═══ MATERIAL FOR THE TASK ═══

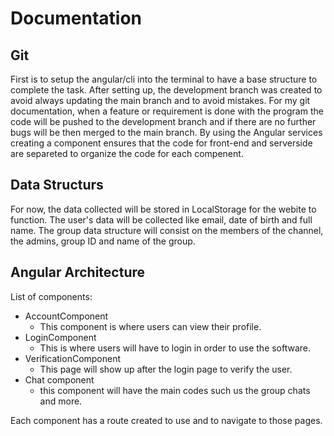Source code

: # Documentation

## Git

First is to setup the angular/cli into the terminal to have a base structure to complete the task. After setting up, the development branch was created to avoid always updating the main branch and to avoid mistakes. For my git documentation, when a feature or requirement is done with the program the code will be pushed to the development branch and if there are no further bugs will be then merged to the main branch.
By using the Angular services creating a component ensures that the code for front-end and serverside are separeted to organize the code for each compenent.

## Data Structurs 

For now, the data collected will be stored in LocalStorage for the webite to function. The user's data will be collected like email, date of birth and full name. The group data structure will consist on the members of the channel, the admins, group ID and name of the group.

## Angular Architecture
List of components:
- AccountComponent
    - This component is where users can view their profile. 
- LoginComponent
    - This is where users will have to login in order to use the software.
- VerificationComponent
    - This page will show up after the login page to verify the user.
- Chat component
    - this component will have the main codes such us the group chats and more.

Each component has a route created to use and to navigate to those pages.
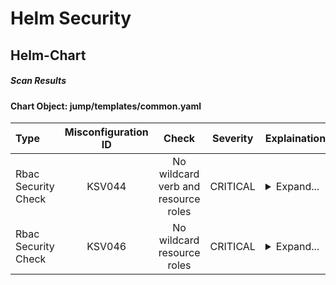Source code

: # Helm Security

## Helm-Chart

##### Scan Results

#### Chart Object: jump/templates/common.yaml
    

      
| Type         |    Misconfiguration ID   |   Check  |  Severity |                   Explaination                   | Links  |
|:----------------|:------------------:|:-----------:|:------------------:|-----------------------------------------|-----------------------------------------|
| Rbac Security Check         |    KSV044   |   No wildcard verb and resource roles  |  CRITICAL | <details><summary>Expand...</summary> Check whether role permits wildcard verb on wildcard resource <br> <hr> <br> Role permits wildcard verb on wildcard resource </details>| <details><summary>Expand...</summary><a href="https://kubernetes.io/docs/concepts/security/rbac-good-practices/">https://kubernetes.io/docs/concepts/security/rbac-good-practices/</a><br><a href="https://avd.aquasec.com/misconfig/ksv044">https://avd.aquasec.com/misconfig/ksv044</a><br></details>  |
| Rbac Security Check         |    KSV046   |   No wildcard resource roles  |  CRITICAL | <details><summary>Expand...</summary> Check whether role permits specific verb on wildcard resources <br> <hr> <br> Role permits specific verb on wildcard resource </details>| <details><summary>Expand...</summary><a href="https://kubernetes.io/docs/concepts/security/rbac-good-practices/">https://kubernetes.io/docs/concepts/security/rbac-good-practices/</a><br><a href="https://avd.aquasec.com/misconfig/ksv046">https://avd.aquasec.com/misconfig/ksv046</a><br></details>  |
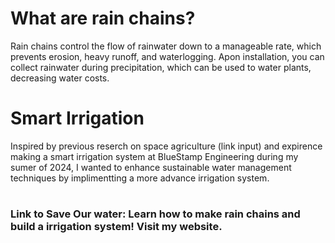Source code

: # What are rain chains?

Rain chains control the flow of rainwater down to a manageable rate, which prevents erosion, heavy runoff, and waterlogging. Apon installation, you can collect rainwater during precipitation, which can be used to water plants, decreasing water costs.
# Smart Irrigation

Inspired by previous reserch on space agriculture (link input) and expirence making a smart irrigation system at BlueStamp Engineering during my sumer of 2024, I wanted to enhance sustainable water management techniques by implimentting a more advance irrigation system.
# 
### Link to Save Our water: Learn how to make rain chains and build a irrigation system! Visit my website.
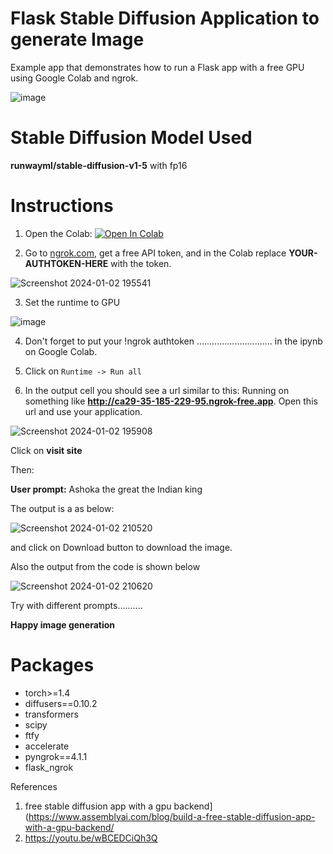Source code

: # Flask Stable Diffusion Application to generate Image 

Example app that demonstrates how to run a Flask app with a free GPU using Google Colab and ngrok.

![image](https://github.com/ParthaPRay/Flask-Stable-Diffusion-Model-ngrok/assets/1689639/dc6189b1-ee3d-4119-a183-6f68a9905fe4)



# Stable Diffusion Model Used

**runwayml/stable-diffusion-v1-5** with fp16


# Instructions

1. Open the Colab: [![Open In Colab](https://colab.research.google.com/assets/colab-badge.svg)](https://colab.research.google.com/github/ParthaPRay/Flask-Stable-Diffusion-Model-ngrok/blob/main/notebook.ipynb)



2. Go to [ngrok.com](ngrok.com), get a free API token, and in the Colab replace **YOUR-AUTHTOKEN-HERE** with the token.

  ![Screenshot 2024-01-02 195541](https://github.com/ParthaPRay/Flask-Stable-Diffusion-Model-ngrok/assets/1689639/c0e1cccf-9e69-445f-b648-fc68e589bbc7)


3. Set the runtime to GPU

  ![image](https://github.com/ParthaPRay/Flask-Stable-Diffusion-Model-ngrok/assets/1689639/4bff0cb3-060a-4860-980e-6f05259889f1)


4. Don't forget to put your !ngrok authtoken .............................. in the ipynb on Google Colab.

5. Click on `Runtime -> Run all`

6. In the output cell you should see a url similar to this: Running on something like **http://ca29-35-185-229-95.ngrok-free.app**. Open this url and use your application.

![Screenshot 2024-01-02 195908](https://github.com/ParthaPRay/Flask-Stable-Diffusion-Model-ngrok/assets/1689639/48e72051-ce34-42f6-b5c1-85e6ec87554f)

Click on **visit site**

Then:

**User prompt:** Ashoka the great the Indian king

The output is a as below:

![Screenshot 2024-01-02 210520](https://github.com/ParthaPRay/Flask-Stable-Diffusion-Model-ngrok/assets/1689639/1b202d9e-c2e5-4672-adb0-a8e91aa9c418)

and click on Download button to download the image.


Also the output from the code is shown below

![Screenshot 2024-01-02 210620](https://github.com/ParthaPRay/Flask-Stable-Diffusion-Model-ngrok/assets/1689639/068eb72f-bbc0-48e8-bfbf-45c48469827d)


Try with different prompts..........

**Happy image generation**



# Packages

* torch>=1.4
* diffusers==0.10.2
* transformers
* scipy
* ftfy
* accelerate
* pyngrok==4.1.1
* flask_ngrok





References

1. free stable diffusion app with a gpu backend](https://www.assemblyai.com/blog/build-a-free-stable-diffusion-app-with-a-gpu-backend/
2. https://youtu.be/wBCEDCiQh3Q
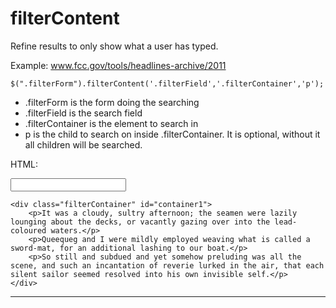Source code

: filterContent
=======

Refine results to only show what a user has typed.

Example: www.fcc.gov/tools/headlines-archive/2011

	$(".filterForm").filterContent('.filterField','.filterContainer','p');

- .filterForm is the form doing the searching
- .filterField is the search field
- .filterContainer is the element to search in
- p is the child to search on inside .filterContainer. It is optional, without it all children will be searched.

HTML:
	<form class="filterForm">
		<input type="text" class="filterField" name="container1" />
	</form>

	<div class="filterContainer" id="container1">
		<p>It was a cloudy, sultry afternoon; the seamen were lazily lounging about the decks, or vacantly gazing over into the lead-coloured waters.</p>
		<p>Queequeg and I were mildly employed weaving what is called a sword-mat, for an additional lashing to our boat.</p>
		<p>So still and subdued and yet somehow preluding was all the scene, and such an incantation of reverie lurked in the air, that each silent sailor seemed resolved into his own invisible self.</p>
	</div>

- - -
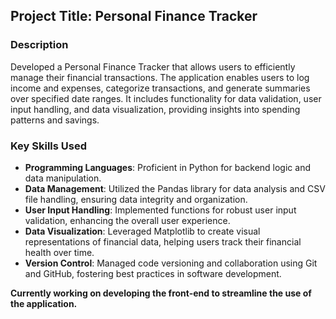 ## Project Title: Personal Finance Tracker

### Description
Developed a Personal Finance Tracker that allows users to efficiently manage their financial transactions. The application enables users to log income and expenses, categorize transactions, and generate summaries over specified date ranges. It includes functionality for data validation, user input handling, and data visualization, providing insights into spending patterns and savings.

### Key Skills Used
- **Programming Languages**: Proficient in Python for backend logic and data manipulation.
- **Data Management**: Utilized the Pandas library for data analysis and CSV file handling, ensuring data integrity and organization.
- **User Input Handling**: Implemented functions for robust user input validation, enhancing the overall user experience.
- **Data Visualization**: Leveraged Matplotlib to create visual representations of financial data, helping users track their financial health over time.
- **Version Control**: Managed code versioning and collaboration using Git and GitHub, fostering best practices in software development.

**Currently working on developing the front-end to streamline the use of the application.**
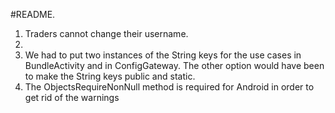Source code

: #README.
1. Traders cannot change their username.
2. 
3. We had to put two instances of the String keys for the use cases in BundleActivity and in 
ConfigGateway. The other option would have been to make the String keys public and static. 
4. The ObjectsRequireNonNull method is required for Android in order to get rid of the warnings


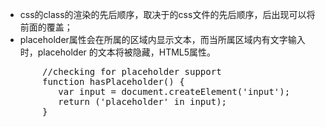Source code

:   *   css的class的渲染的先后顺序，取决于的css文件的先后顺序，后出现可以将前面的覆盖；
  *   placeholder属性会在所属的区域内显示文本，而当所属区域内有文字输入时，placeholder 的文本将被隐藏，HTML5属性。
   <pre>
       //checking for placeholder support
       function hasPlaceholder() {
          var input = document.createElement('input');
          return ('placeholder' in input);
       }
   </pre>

═══

WHAT IS REQUIRED:
Gather and copy every line of the data in which the string "CRITICAL" is found.

RESPONSE TO THE EXERCISE:
| Rbac Security Check         |    KSV044   |   No wildcard verb and resource roles  |  CRITICAL | <details><summary>Expand...</summary> Check whether role permits wildcard verb on wildcard resource <br> <hr> <br> Role permits wildcard verb on wildcard resource </details>| <details><summary>Expand...</summary><a href="https://kubernetes.io/docs/concepts/security/rbac-good-practices/">https://kubernetes.io/docs/concepts/security/rbac-good-practices/</a><br><a href="https://avd.aquasec.com/misconfig/ksv044">https://avd.aquasec.com/misconfig/ksv044</a><br></details>  |
| Rbac Security Check         |    KSV046   |   No wildcard resource roles  |  CRITICAL | <details><summary>Expand...</summary> Check whether role permits specific verb on wildcard resources <br> <hr> <br> Role permits specific verb on wildcard resource </details>| <details><summary>Expand...</summary><a href="https://kubernetes.io/docs/concepts/security/rbac-good-practices/">https://kubernetes.io/docs/concepts/security/rbac-good-practices/</a><br><a href="https://avd.aquasec.com/misconfig/ksv046">https://avd.aquasec.com/misconfig/ksv046</a><br></details>  |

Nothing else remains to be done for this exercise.